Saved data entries

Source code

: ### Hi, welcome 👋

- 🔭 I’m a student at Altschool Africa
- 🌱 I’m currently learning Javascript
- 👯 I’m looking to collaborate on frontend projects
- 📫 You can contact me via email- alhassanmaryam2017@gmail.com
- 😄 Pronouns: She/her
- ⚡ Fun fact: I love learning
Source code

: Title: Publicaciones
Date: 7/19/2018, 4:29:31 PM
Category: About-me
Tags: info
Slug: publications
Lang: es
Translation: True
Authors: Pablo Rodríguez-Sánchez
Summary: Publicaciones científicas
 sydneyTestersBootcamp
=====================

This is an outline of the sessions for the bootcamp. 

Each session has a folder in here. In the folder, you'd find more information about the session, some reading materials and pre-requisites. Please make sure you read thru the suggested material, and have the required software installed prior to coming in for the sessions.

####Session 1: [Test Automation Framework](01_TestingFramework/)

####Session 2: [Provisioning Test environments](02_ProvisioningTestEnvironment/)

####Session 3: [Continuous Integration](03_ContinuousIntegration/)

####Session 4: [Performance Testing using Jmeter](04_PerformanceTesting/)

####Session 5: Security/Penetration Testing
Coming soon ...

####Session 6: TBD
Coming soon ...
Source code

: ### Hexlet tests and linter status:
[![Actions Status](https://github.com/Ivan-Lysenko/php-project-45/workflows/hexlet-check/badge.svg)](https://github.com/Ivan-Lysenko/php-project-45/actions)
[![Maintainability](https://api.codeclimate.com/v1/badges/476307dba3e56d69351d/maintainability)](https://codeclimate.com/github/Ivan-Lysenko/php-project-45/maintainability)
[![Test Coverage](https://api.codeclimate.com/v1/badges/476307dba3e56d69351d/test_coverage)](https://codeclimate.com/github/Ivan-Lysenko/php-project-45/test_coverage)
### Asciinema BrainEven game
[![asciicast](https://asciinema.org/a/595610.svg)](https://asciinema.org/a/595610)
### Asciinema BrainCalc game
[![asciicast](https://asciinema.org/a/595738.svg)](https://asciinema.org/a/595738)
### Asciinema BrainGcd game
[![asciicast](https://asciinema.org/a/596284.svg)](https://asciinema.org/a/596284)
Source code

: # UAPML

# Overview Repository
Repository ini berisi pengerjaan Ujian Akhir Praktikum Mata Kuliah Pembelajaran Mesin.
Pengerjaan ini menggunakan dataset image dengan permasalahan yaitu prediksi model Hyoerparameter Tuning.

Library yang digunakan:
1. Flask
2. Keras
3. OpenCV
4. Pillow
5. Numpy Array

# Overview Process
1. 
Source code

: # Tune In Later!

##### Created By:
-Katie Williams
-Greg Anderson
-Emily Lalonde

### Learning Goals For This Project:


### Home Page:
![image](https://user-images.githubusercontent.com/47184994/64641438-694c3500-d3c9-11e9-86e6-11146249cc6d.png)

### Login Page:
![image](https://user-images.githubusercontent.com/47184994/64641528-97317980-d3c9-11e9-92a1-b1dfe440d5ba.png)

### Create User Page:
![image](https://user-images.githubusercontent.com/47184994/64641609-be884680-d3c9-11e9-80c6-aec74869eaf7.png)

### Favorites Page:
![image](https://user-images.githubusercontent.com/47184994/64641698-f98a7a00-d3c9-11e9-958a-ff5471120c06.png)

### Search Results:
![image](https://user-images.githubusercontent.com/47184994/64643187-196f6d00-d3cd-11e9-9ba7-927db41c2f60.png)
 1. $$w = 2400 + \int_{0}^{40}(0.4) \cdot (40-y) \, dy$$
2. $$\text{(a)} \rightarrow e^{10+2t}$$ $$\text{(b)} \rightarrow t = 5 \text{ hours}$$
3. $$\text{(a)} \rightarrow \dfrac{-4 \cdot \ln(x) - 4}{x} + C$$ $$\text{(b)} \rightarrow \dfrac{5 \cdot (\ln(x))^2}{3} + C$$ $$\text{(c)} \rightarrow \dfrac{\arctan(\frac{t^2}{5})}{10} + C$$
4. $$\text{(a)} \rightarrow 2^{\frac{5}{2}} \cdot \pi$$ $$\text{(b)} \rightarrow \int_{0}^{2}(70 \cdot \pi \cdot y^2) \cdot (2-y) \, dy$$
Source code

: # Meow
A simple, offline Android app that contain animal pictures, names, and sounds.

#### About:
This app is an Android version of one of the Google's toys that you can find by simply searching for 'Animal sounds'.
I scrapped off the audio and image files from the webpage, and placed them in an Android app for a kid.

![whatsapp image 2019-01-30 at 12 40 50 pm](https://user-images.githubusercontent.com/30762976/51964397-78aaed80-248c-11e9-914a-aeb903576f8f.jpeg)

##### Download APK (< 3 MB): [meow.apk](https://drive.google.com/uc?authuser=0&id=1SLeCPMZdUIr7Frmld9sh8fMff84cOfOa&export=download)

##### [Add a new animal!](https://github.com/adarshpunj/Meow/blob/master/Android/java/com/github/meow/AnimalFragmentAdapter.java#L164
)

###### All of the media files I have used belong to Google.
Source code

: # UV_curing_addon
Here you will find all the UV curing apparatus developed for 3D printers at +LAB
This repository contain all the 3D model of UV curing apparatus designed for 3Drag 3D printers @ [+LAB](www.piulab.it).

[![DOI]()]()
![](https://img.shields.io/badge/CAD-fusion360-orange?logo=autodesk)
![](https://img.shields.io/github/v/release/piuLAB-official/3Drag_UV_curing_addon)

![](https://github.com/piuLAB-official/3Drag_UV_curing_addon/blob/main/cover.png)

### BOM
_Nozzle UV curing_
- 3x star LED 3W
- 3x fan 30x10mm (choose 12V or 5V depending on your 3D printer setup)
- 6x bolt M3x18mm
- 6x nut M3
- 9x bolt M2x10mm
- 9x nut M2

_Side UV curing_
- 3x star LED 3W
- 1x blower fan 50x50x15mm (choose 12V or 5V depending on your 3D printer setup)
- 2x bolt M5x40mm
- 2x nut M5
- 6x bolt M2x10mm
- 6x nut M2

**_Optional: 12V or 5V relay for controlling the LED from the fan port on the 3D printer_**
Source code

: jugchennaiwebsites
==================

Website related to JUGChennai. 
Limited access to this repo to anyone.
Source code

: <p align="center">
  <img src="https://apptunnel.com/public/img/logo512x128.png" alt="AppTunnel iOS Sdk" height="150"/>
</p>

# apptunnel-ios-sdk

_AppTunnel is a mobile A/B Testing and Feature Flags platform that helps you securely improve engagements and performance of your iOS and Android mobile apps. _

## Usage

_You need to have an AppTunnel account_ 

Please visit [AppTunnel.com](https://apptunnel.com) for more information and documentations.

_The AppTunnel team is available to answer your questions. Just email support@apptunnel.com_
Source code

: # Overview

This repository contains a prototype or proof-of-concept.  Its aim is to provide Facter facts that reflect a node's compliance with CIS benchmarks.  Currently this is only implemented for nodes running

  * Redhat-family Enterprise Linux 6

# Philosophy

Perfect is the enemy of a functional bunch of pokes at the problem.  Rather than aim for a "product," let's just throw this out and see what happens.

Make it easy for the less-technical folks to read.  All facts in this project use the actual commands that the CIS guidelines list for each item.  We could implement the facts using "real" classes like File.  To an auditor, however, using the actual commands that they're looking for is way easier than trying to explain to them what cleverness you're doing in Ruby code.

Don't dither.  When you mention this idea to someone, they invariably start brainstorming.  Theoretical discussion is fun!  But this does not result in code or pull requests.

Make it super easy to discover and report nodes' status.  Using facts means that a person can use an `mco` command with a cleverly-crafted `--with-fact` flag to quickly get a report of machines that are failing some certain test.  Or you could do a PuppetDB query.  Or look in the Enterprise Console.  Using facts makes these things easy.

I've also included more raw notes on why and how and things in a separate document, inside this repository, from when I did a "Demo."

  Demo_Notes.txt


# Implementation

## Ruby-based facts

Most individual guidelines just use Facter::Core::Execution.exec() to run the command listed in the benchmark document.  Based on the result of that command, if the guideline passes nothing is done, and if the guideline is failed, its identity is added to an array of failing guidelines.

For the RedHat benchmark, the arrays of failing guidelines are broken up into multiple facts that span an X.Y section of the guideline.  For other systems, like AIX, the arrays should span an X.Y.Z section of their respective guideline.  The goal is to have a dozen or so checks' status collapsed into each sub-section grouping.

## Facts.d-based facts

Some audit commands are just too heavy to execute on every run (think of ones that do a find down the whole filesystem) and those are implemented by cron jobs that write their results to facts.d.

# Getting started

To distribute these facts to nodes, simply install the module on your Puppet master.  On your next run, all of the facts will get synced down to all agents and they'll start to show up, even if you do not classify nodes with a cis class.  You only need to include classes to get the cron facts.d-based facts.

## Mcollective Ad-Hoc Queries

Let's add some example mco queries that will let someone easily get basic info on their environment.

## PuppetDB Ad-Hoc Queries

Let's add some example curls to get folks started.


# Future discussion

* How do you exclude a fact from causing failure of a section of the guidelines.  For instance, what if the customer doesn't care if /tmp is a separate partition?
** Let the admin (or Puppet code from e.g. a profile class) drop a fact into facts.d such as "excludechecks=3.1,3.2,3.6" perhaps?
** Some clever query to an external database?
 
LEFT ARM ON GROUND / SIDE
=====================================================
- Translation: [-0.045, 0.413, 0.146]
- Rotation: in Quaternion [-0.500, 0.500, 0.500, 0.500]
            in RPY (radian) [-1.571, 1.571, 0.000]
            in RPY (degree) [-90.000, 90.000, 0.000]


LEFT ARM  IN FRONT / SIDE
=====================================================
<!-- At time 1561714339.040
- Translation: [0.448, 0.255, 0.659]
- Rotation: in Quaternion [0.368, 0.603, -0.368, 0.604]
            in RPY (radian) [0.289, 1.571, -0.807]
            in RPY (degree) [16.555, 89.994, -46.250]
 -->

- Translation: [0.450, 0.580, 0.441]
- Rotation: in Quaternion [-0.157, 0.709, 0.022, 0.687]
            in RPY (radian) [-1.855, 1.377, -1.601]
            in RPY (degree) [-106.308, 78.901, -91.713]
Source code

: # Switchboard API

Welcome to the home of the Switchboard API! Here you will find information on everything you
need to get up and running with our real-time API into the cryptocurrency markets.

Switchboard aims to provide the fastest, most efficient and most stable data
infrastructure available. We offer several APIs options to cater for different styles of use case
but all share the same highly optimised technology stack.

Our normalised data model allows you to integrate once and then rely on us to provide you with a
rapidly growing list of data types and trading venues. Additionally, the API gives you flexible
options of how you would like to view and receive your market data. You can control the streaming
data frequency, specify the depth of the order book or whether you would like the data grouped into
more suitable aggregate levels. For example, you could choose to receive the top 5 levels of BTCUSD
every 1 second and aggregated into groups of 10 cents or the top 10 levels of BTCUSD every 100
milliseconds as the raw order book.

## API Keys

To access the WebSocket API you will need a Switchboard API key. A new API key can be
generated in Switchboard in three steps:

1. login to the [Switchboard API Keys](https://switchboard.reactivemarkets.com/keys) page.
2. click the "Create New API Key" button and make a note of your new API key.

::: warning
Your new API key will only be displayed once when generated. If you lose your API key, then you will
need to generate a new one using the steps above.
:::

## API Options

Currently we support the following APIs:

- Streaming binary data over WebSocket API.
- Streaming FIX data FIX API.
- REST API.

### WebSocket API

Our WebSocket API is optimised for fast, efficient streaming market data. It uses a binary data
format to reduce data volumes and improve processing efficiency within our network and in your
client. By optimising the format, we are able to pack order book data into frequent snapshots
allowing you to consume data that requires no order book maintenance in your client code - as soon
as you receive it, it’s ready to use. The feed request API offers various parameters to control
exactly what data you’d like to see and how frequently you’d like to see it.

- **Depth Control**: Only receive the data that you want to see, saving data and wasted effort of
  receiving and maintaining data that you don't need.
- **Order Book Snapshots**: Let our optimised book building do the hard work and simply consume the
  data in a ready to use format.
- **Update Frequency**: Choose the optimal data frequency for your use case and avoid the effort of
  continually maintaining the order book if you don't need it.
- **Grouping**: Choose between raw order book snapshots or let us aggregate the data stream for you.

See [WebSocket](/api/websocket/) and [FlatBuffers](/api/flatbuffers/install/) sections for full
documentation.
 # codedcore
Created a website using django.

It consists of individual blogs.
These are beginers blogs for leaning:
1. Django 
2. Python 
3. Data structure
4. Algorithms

WORK TO COMPLETE
Search the data above for "client" and copy every line where it turns up.

RESPONSE TO THIS EXERCISE
client. By optimising the format, we are able to pack order book data into frequent snapshots
allowing you to consume data that requires no order book maintenance in your client code - as soon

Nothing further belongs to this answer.